Anyone looking over large data sets from human studies needs to be constantly on guard. Sinkholes are everywhere, many of them looking (at first glance) like perfectly solid ground on which to build some conclusions. This, to be honest, is one of the real problems with full release of clinical trial data sets: if you're not really up on your statistics, you can convince yourself of some pretty strange stuff.

Even people who are supposed to know what they're doing can bungle things. For instance, you may well have noticed a lot of papers coming out in the last few years correlating neuroimaging studies (such as fMRI) with human behaviors and personality traits. Neuroimaging is a wonderfully wide-open, complex, and important field, and I don't blame people for a minute for pushing it as far as it can go. But just how far is that?

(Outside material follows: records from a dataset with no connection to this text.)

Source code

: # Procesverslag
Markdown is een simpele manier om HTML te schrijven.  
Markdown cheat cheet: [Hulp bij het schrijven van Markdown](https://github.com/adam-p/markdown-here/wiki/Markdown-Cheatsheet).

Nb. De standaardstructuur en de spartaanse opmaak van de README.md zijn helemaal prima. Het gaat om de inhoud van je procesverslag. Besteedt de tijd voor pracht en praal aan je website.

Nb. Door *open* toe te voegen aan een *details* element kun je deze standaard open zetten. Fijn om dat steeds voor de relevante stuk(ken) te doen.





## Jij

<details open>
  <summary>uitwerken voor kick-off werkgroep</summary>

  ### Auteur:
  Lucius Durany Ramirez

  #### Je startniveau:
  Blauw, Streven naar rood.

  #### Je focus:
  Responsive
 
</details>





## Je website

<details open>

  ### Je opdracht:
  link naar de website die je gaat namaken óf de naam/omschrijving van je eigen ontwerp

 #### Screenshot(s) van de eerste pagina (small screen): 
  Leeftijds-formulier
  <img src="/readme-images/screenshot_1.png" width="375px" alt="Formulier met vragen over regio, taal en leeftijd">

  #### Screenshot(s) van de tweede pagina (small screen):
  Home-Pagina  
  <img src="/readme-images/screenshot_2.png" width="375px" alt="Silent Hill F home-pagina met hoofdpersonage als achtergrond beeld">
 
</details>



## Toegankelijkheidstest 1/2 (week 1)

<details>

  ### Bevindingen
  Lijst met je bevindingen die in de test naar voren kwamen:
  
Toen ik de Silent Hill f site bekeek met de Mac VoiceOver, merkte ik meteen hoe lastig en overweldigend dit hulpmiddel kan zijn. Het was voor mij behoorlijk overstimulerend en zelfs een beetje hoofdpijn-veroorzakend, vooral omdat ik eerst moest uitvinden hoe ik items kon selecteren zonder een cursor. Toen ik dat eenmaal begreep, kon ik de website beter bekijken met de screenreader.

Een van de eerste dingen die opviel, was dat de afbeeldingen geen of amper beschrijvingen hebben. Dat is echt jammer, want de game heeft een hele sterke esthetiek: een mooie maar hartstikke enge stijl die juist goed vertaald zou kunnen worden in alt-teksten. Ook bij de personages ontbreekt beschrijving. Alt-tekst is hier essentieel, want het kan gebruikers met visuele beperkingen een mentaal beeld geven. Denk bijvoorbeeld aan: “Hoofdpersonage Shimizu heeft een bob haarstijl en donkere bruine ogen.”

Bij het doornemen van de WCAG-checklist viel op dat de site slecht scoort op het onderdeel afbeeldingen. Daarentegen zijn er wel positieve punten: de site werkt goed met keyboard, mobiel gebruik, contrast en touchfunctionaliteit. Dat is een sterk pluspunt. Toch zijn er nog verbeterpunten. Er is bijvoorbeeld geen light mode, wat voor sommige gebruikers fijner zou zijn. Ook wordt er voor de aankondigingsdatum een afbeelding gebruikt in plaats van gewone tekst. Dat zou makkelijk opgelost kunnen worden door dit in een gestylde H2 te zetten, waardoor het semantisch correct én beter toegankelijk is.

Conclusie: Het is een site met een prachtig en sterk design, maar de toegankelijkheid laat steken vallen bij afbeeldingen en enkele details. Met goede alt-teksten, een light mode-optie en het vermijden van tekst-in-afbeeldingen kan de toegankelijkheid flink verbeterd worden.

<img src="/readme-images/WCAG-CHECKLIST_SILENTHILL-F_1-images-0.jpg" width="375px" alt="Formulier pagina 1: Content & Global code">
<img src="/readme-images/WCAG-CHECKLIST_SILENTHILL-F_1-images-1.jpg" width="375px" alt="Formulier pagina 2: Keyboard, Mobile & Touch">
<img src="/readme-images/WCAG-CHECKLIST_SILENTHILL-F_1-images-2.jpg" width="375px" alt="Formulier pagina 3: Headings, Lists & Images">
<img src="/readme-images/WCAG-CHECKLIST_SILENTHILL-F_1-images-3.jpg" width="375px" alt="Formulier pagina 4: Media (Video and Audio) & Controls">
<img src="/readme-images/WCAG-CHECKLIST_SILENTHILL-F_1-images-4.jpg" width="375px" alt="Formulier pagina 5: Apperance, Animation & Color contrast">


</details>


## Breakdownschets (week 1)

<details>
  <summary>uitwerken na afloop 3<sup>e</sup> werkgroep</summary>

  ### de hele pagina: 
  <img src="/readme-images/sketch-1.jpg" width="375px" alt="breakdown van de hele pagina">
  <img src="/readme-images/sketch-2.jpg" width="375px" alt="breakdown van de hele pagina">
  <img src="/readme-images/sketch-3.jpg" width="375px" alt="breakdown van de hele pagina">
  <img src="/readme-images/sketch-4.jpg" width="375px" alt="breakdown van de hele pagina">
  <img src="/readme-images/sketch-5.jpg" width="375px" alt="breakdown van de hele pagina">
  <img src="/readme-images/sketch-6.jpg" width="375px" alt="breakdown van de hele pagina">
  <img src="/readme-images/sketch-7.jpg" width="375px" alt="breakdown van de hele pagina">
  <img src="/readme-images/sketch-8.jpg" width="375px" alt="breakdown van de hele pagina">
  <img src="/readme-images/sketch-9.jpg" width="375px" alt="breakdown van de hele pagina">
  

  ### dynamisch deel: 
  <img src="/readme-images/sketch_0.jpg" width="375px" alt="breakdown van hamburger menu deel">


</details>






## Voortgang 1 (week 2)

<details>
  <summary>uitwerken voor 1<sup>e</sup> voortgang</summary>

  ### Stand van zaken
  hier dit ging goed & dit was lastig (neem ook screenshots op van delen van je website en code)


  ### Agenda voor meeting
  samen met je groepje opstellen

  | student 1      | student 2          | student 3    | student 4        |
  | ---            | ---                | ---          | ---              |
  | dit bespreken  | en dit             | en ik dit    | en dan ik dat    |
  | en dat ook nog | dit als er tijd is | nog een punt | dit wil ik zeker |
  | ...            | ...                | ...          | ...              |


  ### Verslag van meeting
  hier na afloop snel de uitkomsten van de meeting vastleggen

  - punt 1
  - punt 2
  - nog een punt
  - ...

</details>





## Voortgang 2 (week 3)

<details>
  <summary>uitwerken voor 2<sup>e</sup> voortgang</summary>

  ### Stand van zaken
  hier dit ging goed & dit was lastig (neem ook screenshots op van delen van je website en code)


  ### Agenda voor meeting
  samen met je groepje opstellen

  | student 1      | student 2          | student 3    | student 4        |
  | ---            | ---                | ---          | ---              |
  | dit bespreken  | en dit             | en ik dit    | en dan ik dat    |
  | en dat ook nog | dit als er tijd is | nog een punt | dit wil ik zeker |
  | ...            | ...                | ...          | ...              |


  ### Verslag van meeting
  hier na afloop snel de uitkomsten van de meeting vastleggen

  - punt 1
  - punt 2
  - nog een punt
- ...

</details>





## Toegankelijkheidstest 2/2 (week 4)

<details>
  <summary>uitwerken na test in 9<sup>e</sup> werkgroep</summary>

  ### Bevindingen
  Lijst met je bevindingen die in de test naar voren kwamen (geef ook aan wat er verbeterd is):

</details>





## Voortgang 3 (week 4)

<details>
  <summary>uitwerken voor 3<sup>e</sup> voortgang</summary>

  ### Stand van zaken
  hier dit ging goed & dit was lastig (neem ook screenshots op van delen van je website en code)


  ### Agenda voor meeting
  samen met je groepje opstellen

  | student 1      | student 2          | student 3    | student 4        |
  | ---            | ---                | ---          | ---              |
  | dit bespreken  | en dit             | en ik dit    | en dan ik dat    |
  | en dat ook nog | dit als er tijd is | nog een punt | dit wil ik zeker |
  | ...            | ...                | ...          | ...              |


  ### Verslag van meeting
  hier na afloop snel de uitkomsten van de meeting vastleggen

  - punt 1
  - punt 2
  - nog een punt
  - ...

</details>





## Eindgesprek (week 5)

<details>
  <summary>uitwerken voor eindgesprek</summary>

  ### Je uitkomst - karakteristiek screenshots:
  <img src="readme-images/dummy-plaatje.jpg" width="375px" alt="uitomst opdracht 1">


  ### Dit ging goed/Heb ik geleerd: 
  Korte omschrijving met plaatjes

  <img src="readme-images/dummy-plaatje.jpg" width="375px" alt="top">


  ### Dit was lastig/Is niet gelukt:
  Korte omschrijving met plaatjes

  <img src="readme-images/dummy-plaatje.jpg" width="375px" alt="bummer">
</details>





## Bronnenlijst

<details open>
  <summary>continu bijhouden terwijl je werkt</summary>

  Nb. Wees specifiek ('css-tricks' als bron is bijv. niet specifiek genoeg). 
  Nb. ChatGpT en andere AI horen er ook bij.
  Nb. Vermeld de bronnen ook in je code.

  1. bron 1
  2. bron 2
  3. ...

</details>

A recent paper (PDF) suggests that the conclusions have run well ahead of the numbers. Recent papers have been reporting impressive correlations between the activation of particular brain regions and associated behaviors and traits. But when you look at the reproducibility of the behavioral measurements themselves, the correlation is 0.8 at best. And the reproducibility of the blood-oxygen fMRI measurements is about 0.7. The highest possible correlation you could expect from those two is the square root of their product, or 0.74. Problem is. . .a number of papers, including ones that get the big press, show correlations much higher than that. Which is impossible.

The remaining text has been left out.